◆ **TASK ITEM**: Starting at the first line of the entries, extract each line up to and including the one that contains "Google Form Auto-Filler", but leave out the pictures.

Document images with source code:
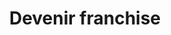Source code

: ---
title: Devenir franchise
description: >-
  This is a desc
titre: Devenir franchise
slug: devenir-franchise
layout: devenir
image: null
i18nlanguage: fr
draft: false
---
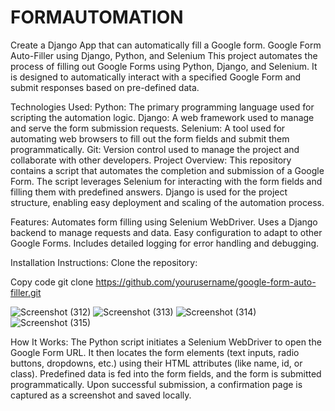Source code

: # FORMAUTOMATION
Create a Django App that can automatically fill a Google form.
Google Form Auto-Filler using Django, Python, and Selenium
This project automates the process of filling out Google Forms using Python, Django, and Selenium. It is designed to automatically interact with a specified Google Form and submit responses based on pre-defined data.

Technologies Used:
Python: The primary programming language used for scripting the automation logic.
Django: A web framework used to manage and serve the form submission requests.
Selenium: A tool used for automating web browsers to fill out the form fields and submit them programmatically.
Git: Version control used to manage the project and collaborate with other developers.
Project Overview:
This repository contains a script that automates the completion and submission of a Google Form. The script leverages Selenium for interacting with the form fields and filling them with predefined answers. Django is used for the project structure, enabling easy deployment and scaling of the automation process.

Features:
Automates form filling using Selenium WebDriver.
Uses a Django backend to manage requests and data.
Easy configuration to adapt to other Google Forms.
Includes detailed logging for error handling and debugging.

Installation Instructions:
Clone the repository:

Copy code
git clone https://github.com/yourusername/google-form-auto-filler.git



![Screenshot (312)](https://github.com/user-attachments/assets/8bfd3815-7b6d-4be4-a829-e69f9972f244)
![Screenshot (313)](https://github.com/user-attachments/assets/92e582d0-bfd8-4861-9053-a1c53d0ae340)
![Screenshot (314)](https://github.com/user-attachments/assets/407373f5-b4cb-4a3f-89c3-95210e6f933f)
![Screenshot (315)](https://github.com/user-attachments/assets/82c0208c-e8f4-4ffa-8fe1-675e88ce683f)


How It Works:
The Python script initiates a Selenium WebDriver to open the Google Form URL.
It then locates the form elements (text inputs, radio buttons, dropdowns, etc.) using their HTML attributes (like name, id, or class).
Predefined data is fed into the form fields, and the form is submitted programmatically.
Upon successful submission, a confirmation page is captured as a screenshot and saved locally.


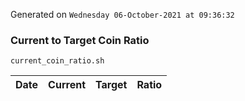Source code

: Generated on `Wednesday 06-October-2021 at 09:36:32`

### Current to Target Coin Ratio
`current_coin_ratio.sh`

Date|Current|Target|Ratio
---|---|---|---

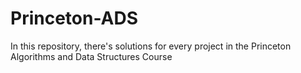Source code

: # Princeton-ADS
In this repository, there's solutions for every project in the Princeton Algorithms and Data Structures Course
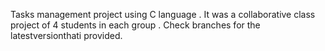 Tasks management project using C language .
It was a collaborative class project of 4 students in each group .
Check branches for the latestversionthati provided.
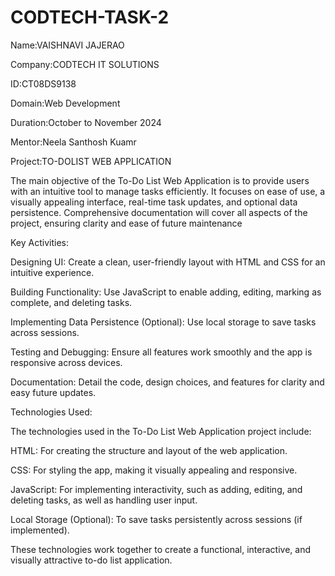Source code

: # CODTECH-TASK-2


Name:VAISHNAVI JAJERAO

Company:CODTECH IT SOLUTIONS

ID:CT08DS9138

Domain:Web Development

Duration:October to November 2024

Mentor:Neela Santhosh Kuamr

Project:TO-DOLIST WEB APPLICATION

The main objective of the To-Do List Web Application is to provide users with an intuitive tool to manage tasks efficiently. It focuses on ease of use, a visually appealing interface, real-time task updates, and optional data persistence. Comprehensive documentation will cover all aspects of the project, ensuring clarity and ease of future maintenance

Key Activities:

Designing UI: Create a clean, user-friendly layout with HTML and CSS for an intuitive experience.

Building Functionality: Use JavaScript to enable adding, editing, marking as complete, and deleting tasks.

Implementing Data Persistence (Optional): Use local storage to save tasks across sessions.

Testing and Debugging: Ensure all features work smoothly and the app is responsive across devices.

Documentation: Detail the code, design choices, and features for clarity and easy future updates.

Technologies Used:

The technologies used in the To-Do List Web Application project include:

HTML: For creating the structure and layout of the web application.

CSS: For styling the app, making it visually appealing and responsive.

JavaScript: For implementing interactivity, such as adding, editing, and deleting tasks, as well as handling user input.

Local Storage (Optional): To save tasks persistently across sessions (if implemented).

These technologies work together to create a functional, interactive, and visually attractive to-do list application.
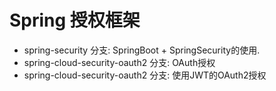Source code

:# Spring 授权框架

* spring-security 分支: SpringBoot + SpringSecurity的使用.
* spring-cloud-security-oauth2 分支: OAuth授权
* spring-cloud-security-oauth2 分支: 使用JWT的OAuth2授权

◆ **EXERCISE OUTPUT**:
Source code

: ---
title: Devenir franchise
description: >-
  This is a desc
titre: Devenir franchise
slug: devenir-franchise
layout: devenir
image: null
i18nlanguage: fr
draft: false
---
Source code

: # FORMAUTOMATION
Create a Django App that can automatically fill a Google form.
Google Form Auto-Filler using Django, Python, and Selenium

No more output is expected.